Añorado prócer. Sabes bien que el país que un día gobernaste merece grandes elogios, porque son muchas sus virtudes por más que tantas veces queden sepultadas bajo un alud de defectos. Entre ellos, uno bastante perverso: que hay que construirlo cada día. Lo conseguido ayer, hoy de nada vale; lo de anteayer, ni te cuento. Vamos avanzando entre las brumas del olvido, ignorantes de que la historia es en realidad una superposición de estratos. Un viaje desde la base hasta la cúspide, donde se supone que vivimos sin dejar de mirar hacia atrás, porque aunque nos empeñemos en ignorarlo en realidad sólo somos pasado. El presente, una vana ilusión.
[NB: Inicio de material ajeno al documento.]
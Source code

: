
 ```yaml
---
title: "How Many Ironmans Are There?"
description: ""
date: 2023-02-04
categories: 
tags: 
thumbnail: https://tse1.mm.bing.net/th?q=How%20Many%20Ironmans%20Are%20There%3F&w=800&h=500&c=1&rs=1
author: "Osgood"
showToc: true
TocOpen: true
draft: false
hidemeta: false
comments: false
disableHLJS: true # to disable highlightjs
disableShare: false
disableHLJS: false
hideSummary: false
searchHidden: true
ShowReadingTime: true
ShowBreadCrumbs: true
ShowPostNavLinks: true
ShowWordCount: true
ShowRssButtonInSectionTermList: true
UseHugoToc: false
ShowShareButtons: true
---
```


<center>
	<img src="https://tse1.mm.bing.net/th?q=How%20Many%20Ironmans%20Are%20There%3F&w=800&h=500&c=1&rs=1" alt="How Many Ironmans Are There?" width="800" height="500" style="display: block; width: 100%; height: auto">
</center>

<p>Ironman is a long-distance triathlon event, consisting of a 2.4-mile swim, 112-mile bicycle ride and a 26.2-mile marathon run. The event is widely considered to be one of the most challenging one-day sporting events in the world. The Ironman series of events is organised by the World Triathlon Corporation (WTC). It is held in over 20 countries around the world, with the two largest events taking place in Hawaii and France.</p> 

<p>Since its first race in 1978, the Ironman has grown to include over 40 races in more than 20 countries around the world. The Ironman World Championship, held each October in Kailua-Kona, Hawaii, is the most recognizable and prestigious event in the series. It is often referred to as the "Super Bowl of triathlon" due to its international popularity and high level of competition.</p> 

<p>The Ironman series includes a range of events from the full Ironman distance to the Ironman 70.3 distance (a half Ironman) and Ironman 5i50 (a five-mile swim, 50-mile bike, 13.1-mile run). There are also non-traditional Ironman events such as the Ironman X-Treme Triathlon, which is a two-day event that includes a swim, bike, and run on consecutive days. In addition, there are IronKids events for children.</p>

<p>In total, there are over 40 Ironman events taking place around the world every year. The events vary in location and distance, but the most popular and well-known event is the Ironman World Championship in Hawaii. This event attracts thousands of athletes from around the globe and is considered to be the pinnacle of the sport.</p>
Permite que me ponga crespuscular, porque los sucesos de las últimas horas me instalan en la dulce melancolía, mientras musito para mis adentros la frase célebre: lo que pudo haber sido. Qué sería de nosotros si estuviéramos más atentos a las lecciones de la historia, para evitar incurrir en los mismos errores que nuestros abuelos. Me temo que, al contrario, el español es el animal que tropieza no dos, ni tres, ni cien veces en la misma piedra: nuestro placer más secreto reside en tropezar hasta el infinito. Hasta el infinito y más allá.
Viene toda esa digresión a cuento de la historia que protagonizan los dos caballeros de la foto. Representan ambos más o menos lo mismo. Un estilo, una actitud, un cierto decoro. La clase, vaya; que se tiene o no se tiene. Cualquier país menos cainita debería preservar a este tipo de compatriotas como especies amenazadas, en vías de extinción. Cualquier nación se alegraría de contar entre sus héroes a personajes más dados a la contención que la histeria, más duchos en la asunción de culpas que en la obscena exhibición de hazañas, más predispuesto a la discreción que al exceso de fatuidad que impera entre nosotros.
Pero esta clase de español, antes tan habitual, hoy se bate en retirada. Qué importa que hayan protagonizado gestas sin fin, desplegado todo su talento al servicio de un ideal colectivo frente al universo del yo que tanto daño nos hace. Nuestra pareja vive días sombríos; despreciados por la masa que antes los elevó a los altares, ambos corren la suerte común a tantos ídolos, el destino que aguarda igualmente a quienes hoy se ven ensalzados: descuida, que ya les llegará la hora de probar el acíbar porque viven en un país de flaca memoria. Sus éxitos fueron deportivos (encadenaron una secuencia histórica de tres títulos en seis años nunca antes lograda, con un juego sedoso y memorable) pero también extradeportivos: no se les conoce un feo gesto, un desplante, una palabra inoportuna. Incluso hoy aceptan los reproches en silencio, sin golpes en el pecho. Son deportistas y por lo tanto saben lo que debería saber cualquiera que haya jugado alguna tarde a algo, incluido el mus: que a veces se gana, otras se pierde. El azar, ese socio inesperado.
Sí, eso lo debería saber cualquiera pero en España se ignora: piensa que en términos históricos nuestra Constitución, que ha obrado el milagro de 40 años de convivencia pacífica, en realidad es un bebé pero ya queremos otra. La Monarquía que vertebró tal proeza tampoco nos sirve. Y los héroes que ayer nos entretenían el rato y lo hacían más ameno viajan al desván de la historia. El deporte, ya sabes: como avisó el escritor Richard Ford, sería una estupenda metáfora de la vida si la vida necesitara metáforas.